[INFORMATION PROVIDED]
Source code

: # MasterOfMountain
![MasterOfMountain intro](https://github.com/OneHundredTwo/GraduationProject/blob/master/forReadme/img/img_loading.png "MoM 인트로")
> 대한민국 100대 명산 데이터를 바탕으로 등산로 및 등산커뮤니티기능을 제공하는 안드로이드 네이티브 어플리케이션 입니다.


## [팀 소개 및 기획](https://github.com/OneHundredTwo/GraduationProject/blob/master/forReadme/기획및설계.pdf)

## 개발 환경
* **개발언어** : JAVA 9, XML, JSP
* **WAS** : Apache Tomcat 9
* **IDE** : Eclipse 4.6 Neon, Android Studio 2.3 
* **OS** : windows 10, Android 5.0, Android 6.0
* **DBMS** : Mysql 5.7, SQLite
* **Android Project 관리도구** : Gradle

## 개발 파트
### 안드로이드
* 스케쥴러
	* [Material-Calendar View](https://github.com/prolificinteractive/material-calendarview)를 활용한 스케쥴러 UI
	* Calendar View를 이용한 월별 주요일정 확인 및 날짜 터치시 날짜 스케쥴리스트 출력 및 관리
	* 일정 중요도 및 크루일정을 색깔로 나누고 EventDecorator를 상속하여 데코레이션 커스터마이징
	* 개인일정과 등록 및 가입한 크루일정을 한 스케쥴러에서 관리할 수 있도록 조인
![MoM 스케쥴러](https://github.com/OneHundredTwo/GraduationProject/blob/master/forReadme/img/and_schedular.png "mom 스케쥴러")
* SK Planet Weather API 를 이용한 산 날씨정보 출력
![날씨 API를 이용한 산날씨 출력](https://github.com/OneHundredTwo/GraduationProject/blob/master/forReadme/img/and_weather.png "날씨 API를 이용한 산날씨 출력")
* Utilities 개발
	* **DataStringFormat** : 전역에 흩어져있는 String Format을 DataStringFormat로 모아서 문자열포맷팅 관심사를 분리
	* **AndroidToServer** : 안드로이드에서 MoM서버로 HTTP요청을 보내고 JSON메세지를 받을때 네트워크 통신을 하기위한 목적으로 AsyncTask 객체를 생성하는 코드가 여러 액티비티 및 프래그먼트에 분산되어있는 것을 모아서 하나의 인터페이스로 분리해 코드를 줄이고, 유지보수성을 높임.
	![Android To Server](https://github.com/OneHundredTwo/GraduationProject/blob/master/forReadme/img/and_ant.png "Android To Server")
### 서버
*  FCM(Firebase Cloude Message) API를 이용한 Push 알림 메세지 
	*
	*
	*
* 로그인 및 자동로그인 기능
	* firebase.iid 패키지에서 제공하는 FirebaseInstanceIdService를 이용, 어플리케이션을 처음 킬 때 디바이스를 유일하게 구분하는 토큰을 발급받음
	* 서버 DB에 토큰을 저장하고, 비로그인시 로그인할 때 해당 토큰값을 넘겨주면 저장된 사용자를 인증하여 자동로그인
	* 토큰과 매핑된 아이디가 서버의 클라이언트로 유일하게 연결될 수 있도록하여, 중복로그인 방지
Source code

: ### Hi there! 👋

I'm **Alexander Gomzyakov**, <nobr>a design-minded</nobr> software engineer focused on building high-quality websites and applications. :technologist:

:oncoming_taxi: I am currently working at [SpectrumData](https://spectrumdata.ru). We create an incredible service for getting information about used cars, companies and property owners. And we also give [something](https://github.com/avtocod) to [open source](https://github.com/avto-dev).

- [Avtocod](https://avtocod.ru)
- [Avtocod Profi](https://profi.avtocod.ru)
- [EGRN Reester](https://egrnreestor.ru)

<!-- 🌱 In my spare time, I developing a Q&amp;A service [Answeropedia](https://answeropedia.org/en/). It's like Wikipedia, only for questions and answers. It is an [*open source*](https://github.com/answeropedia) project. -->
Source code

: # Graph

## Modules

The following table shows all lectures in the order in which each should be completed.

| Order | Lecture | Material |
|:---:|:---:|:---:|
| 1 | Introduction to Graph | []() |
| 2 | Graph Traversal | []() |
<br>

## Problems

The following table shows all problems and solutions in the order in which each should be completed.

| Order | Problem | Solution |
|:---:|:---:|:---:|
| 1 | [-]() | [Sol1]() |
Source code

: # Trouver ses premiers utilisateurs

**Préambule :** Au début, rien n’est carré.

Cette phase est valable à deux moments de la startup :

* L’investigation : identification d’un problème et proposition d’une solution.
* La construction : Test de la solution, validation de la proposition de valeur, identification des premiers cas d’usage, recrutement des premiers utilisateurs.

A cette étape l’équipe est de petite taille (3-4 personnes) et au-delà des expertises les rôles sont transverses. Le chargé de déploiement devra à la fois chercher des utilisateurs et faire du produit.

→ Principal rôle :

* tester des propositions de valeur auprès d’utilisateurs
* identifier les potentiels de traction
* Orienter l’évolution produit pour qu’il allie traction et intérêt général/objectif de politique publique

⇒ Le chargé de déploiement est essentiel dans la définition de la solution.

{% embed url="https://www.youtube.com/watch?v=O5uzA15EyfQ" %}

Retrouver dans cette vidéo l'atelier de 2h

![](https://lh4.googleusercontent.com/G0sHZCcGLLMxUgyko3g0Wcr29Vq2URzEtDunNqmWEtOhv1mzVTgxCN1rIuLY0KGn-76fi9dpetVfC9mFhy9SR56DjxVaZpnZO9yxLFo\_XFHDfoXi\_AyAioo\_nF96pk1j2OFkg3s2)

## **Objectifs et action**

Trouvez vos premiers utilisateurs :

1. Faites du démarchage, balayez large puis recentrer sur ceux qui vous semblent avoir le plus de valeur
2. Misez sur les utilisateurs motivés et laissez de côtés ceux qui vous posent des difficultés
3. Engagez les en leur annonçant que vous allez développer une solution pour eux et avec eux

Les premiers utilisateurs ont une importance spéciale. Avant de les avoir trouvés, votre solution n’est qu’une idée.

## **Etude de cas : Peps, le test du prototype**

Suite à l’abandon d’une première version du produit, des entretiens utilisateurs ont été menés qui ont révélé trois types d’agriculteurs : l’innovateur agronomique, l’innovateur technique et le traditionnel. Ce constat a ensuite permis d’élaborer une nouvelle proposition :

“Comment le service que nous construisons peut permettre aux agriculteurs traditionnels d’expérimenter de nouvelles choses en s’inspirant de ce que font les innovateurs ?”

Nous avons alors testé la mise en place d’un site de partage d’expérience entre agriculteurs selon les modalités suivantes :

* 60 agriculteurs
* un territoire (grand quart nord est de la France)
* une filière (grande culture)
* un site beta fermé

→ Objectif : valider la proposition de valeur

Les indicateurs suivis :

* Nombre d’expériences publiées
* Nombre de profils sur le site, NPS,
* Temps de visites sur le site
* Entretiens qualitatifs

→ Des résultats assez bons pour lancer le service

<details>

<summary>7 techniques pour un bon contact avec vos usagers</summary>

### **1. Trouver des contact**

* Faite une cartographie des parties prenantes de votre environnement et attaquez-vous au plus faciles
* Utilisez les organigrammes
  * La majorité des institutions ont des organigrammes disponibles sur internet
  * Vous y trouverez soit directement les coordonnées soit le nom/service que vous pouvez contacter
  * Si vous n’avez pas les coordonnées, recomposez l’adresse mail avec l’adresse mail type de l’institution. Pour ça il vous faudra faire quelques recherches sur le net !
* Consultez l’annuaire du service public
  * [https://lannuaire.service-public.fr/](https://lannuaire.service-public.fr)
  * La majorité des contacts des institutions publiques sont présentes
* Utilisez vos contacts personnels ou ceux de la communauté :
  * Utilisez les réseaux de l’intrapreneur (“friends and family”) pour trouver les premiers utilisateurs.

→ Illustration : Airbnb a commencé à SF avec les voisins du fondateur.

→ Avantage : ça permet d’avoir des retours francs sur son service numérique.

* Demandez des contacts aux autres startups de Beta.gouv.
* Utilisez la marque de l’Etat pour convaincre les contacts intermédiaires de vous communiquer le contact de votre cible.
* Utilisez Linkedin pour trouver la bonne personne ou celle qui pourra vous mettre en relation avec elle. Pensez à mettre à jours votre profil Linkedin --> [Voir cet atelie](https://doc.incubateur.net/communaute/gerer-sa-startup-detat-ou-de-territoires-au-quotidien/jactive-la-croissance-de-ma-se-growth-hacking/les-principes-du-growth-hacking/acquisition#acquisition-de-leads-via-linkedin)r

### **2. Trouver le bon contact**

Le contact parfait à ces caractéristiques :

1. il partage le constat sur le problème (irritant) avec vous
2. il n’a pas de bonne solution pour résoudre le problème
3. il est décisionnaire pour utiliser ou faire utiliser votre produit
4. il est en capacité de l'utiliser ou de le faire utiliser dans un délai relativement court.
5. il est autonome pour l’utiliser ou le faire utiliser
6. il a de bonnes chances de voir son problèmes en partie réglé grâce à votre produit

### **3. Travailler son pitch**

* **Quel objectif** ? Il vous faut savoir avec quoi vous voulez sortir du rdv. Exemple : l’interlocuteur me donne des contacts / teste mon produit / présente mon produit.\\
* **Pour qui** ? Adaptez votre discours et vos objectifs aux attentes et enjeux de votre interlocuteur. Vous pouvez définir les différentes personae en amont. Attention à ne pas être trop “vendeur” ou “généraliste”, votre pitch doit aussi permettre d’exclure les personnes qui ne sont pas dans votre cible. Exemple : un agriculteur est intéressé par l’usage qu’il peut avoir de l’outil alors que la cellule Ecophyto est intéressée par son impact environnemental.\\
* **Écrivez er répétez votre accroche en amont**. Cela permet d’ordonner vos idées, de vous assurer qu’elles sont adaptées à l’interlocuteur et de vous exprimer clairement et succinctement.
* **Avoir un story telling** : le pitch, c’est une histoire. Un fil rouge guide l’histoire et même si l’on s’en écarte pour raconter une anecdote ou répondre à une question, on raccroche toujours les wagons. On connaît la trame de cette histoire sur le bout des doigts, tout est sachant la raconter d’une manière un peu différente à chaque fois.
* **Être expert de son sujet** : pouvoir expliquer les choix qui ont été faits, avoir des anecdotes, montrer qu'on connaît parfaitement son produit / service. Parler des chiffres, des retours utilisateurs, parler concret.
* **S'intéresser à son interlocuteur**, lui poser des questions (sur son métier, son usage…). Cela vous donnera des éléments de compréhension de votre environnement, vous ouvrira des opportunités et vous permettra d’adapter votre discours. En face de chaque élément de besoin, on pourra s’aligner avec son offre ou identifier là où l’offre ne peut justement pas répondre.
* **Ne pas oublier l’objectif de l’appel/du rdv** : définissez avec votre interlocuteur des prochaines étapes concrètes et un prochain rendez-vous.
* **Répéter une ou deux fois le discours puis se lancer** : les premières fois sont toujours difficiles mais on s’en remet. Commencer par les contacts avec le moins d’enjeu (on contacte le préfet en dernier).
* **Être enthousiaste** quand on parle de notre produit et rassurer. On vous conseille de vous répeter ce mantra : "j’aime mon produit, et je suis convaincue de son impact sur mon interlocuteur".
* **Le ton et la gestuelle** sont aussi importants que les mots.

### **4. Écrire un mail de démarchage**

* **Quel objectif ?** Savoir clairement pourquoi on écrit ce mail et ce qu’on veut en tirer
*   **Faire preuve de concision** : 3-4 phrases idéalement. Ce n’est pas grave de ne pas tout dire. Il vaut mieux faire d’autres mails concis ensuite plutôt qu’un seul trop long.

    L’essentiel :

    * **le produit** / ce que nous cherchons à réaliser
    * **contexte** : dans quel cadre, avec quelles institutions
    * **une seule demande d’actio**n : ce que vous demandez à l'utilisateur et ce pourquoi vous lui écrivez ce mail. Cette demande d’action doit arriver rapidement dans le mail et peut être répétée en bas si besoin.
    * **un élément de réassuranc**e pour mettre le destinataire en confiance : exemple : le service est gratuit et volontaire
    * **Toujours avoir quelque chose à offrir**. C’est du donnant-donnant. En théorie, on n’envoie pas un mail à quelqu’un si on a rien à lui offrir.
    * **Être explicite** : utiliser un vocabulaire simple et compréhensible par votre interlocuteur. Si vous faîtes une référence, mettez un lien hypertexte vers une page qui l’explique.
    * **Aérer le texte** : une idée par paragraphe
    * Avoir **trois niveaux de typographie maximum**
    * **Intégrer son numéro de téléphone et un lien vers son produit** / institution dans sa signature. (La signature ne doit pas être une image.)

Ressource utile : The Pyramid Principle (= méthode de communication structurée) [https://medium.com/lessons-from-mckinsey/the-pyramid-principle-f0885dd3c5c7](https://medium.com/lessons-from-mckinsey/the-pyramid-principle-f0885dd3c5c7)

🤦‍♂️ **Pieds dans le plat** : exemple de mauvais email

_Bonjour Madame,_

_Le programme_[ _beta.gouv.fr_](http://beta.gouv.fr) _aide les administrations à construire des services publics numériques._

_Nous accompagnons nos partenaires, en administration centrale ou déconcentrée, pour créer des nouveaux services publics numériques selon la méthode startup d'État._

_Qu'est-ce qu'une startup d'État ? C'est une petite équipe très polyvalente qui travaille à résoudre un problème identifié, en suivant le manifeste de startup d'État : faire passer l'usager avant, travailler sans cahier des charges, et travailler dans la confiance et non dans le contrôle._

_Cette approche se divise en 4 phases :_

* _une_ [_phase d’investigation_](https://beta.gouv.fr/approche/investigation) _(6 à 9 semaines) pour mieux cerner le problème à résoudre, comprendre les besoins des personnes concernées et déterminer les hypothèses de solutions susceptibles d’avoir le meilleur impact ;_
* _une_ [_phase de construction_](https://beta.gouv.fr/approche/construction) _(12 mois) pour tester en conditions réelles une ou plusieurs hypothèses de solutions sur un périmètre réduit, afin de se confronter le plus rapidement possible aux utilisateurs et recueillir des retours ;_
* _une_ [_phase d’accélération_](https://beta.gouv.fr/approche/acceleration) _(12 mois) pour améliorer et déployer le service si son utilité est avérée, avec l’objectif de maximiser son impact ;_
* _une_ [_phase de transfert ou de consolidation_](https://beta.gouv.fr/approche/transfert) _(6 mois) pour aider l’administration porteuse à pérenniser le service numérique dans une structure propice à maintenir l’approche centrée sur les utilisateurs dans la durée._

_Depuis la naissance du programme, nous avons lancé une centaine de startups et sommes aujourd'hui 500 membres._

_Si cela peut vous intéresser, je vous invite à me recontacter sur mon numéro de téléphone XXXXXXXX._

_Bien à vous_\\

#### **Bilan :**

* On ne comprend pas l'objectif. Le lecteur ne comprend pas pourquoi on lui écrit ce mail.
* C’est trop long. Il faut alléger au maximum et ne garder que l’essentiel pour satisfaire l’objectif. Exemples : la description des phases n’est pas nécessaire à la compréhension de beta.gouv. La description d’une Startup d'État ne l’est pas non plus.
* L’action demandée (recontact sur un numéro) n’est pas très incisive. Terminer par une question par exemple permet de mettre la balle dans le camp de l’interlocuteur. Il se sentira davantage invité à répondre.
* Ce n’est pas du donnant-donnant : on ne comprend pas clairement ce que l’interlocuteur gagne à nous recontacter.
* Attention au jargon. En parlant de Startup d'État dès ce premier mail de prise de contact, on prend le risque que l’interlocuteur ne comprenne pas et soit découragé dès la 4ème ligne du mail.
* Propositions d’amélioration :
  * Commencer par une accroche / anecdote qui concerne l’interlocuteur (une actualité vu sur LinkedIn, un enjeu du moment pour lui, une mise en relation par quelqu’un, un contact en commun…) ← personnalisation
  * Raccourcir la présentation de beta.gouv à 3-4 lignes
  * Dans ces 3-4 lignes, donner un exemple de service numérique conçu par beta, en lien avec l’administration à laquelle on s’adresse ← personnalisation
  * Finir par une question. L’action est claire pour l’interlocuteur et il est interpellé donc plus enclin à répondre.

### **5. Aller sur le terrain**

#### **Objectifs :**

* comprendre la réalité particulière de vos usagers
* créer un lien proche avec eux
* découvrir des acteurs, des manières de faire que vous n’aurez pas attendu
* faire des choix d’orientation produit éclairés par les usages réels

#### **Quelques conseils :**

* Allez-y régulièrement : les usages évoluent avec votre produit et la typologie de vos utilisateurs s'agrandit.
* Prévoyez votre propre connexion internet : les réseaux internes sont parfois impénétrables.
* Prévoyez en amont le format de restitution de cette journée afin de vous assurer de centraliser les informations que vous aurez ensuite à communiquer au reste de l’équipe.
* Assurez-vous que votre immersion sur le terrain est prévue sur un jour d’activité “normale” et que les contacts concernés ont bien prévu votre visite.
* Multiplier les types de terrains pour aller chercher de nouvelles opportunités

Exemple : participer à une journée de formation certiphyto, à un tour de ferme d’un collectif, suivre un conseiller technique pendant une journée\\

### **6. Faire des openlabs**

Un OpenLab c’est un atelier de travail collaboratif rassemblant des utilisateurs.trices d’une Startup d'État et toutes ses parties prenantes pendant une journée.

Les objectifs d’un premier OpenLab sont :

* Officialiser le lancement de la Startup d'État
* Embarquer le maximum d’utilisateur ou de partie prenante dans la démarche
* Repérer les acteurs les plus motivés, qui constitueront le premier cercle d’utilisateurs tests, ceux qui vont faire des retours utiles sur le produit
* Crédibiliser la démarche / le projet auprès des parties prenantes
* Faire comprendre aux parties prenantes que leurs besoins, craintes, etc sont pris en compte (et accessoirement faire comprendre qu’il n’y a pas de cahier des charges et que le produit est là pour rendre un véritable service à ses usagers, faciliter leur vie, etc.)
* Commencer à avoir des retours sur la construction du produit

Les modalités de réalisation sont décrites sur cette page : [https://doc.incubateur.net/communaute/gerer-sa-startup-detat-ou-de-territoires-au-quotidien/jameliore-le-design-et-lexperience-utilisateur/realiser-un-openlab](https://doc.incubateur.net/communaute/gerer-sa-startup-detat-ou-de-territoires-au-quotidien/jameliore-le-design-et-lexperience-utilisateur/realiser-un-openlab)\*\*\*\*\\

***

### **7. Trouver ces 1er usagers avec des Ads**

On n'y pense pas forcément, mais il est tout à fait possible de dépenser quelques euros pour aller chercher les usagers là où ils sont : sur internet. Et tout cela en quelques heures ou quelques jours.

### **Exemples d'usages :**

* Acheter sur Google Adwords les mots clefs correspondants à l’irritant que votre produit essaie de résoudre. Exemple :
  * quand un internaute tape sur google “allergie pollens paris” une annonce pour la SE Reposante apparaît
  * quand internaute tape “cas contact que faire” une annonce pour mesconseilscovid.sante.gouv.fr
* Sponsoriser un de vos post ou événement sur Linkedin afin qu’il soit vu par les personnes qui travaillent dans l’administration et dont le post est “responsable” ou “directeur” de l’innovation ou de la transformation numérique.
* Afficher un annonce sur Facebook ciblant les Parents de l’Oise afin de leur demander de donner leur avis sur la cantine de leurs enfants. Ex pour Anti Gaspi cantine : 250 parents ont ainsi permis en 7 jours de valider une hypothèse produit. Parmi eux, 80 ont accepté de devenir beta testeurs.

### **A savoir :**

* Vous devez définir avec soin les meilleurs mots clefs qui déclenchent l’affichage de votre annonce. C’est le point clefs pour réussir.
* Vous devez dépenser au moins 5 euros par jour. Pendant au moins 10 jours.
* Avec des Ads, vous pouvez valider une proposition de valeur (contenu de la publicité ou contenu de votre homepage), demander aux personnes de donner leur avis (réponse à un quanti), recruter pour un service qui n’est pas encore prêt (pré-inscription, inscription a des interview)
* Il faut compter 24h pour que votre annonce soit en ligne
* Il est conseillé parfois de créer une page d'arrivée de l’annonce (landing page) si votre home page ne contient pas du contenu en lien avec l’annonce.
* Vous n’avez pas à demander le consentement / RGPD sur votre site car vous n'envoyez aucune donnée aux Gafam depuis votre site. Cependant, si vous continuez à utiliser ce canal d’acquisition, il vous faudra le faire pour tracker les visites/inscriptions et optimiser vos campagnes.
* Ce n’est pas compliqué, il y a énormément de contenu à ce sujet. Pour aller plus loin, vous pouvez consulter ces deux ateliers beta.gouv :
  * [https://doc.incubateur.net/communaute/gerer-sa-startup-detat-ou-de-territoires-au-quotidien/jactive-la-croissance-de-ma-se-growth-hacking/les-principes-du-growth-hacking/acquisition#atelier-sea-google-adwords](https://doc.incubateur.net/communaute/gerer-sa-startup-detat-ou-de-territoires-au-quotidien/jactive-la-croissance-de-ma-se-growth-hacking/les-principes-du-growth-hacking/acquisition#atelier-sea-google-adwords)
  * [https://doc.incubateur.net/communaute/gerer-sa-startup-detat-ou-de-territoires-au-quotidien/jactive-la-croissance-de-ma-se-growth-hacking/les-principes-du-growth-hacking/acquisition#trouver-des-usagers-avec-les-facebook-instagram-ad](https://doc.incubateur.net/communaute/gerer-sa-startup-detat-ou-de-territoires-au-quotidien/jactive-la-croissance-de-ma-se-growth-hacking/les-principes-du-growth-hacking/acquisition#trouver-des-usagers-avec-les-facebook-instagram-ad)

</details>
[/INFORMATION PROVIDED]
REQUIRED ACTION: An exact number is called for here: how many lines across the records contain the word "Material". Nothing else belongs in the answer.

WRITTEN REPLY: 2